Он мертвеца способен развеселить — гимн этот, в котором такты российского «Боже, царя» перемежаются с шансонеткой, полюбившейся и свое время эмиру паче всякого Глинки и Вагнера:
Маргарита, бойся увлеченья,
Маргарита, знай — любовь мученье…
Старательно выдувают, выкатив глаза, потные сарбазы… и ухает, как толстяк на купанье, огромный глухой турецкий барабан.
Подскакивает ординарец:
— Как кричать солдатам, когда я буду здороваться с ними: ваше пыство или ваше родие?
Командные слова в бухарском уставе русские.
Жорж смеется.
— Кричите «пыство», мы — студенты, у нас никакого чина нет.
— Даже никакой чин? Ого-го! — удивился ординарец и мчится докладывать.
У командующего парадом бухарского полковника сразу подгибаются коленки. Он вынимает шашку, опять вкладывает ее, дважды поворачивается на месте, поднимает было ногу в сафьяновом сапоге, но тотчас удерживает ее, выталкивает вперед ближайшего офицера и кричит гнусаво и тонко:
— На цириминальной марше!
Заклубилась пыль… Воют трубы, глуша подпискивание флейт… Ариман, выставив ногу, почесывает о колено морду: он совершенно спокоен. Я распустил повода.
— Здорово, молодцы!
Я кричу «под генерала Драгомирова»: в детстве большое он на меня произвел впечатление на параде. Непочтительно фыркает за спиной Жорж.
— Здравий желай, ваше — пыство!
Ряды заворачивают. Офицеры от шеренги подходят к нашей группе. Полковник пухлыми ладонями принимает мою протянутую руку.
— Будете смотреть ученье? — спрашивает джевачи.
У полковника в глазах прыгает застылый испуг. Шутка ли — без никакого чина!
— Нет. — Мы благодарим. Мы обращаемся к столпившимся офицерам с коротким приветственным словом. Полковник снова жмет руку радостно и крепко, до пота.
— На-краул!
Мы проезжаем дальше. Жеребец Рахметуллы — тяжелой поступью, голова в голову с Ариманом. Татарин молчит; и только у порога бекского дворца, когда я спешился и Ариман снова вздыбился в руках подхвативших его, толпою, конюхов, он сказал тихо, рядом со мною подымаясь по ступеням:
— Большое счастье, что у вас не было сегодня в обычное время припадка лихорадки!
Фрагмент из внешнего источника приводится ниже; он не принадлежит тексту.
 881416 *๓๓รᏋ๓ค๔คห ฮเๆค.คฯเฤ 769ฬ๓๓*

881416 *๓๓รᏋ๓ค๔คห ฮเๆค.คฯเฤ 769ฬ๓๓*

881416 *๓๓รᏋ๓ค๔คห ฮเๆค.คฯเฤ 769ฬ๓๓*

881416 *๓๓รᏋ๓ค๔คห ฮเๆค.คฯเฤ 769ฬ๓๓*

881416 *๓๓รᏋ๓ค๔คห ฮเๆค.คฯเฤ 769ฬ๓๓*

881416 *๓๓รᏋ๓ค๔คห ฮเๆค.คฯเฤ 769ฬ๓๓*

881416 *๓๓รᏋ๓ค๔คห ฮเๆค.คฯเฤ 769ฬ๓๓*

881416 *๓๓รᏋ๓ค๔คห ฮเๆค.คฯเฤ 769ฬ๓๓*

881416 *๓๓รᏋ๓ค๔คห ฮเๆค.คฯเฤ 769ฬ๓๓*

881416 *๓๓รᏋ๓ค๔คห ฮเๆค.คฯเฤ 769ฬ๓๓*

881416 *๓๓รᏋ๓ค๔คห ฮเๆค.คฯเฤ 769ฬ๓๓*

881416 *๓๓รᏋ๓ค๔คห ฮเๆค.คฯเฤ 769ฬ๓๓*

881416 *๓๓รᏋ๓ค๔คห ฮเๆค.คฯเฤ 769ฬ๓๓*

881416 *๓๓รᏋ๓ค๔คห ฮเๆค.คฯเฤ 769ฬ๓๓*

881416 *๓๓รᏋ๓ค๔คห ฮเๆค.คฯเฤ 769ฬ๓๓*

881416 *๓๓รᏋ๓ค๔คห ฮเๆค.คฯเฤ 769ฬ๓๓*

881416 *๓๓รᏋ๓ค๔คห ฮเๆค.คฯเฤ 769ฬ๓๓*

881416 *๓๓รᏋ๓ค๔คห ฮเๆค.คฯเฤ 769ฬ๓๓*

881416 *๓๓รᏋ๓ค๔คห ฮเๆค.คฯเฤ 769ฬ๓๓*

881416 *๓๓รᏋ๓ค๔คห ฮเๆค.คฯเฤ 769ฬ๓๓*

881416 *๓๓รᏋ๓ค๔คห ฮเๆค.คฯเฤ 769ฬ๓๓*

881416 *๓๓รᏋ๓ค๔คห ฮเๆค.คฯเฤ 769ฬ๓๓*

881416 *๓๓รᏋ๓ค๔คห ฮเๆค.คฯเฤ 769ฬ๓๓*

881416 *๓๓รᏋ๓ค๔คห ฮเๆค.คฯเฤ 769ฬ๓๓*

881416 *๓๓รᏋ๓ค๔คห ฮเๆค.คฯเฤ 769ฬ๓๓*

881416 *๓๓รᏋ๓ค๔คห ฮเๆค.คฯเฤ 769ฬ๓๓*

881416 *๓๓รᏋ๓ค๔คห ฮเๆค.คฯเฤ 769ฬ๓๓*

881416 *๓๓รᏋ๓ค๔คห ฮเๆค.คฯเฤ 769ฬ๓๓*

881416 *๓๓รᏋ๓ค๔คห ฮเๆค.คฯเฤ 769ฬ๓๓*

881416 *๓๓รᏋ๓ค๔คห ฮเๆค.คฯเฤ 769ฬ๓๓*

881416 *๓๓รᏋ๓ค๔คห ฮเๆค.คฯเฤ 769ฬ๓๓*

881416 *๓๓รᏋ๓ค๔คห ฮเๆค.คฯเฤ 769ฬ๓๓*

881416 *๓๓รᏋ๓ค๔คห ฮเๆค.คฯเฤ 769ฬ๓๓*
— Припадка? — Я только сейчас вспомнил и искренно засмеялся. — Испуг излечил меня, Рахметулла. И потом: ведь малярия моя была вы, кажется, не поняли меня тогда — в сказке…
Обратный путь из цитадели прошел без приключений. Правда, Ариман опять не дал садиться и разбросал, как во дворе Рахметуллы, конюхов, но успокоился тотчас, как только я утвердился в седле, и шел до самого дома ровной ходой, подхватив лишь один раз, когда я вздумал закурить папиросу.
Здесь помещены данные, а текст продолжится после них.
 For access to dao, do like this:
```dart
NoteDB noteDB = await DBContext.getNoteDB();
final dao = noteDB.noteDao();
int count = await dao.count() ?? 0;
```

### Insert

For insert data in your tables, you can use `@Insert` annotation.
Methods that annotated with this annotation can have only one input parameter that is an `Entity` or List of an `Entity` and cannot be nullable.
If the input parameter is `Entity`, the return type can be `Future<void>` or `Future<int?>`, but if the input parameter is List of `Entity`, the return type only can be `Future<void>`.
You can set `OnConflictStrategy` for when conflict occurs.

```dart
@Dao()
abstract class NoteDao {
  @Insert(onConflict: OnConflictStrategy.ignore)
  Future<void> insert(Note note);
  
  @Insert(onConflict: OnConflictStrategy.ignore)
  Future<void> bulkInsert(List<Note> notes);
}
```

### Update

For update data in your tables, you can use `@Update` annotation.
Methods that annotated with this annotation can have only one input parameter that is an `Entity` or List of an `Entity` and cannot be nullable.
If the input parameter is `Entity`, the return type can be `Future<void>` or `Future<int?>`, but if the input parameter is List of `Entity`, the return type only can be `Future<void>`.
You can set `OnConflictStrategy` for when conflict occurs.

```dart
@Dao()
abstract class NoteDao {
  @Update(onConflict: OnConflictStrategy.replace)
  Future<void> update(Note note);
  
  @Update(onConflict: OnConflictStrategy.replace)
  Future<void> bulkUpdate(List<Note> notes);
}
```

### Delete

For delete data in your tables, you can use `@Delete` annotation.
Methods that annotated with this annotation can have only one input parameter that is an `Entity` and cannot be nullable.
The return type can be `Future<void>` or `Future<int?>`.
У самых ворот догоняет Саллаэддин.
— Когда будешь слезать — не давай конюхам держать коня; на ходу я смотрел: он подкован на три ноги.
— Ну, так что же?
Салла усмехнулся:
— Четвертую не дал, значит, ковать; должно быть, раньше был на нее закован…
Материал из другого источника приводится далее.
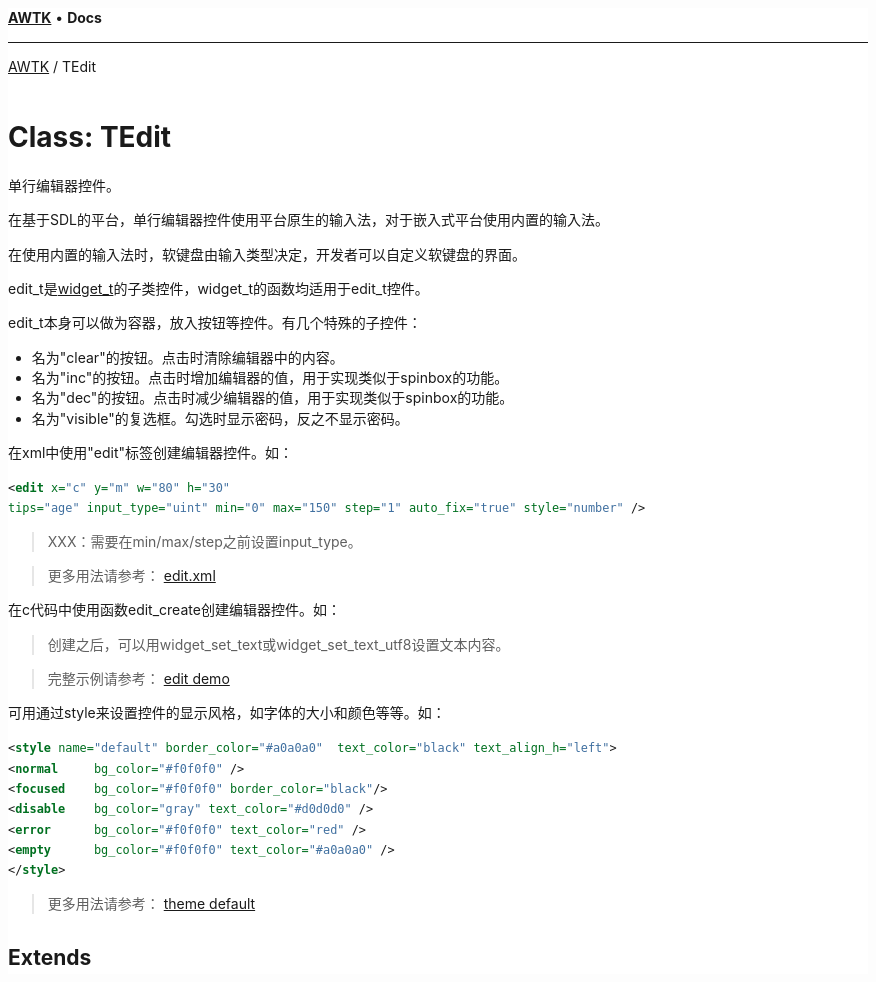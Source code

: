 [**AWTK**](../README.md) • **Docs**

***

[AWTK](../globals.md) / TEdit

# Class: TEdit

单行编辑器控件。

在基于SDL的平台，单行编辑器控件使用平台原生的输入法，对于嵌入式平台使用内置的输入法。

在使用内置的输入法时，软键盘由输入类型决定，开发者可以自定义软键盘的界面。

edit\_t是[widget\_t](widget_t.md)的子类控件，widget\_t的函数均适用于edit\_t控件。

edit\_t本身可以做为容器，放入按钮等控件。有几个特殊的子控件：

* 名为"clear"的按钮。点击时清除编辑器中的内容。
* 名为"inc"的按钮。点击时增加编辑器的值，用于实现类似于spinbox的功能。
* 名为"dec"的按钮。点击时减少编辑器的值，用于实现类似于spinbox的功能。
* 名为"visible"的复选框。勾选时显示密码，反之不显示密码。

在xml中使用"edit"标签创建编辑器控件。如：

```xml
<edit x="c" y="m" w="80" h="30"
tips="age" input_type="uint" min="0" max="150" step="1" auto_fix="true" style="number" />
```

> XXX：需要在min/max/step之前设置input\_type。

>更多用法请参考：
[edit.xml](https://github.com/zlgopen/awtk/blob/master/design/default/ui/edit.xml)

在c代码中使用函数edit\_create创建编辑器控件。如：

> 创建之后，可以用widget\_set\_text或widget\_set\_text\_utf8设置文本内容。

> 完整示例请参考：
[edit demo](https://github.com/zlgopen/awtk-c-demos/blob/master/demos/edit.c)

可用通过style来设置控件的显示风格，如字体的大小和颜色等等。如：

```xml
<style name="default" border_color="#a0a0a0"  text_color="black" text_align_h="left">
<normal     bg_color="#f0f0f0" />
<focused    bg_color="#f0f0f0" border_color="black"/>
<disable    bg_color="gray" text_color="#d0d0d0" />
<error      bg_color="#f0f0f0" text_color="red" />
<empty      bg_color="#f0f0f0" text_color="#a0a0a0" />
</style>
```

> 更多用法请参考：
[theme
default](https://github.com/zlgopen/awtk/blob/master/design/default/styles/default.xml#L104)

## Extends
— Я все-таки ничего не понимаю.
— Э, какой ты, таксыр! Когда лошадь закуешь, она долго потом не дается ковать. Такому коню, если его ковать, закрывают глаза и крепко-крепко держат, много-много людей держат, не то — убьет кузнеца. Так и твой конь. Когда много держат — думает: ковать будут — бьет. А так — он не должен бить. Конь без пороков: я осматривал…
Похоже на правду. Салла — знаток: барышничает лошадьми.
Подъехав к террасе, приказываю конюхам отойти, слезаю. Ариман делает вольт на месте, толкает лбом в плечо, легонько. Берусь за луку, сажусь: стоит смирно. Соскакиваю, приказываю конюхам взять: подбегают четверо — бьет. Все, стало быть, в порядке. Будем ездить.
Гассан за вечерним чаем уверяет, будто слышал сам, как секретарь Рахметуллы сказал, когда Ариман — тогда, во дворе — в первый раз взвился: «Ставлю десять золотых против пустой тыквы — он разобьет себе затылок!»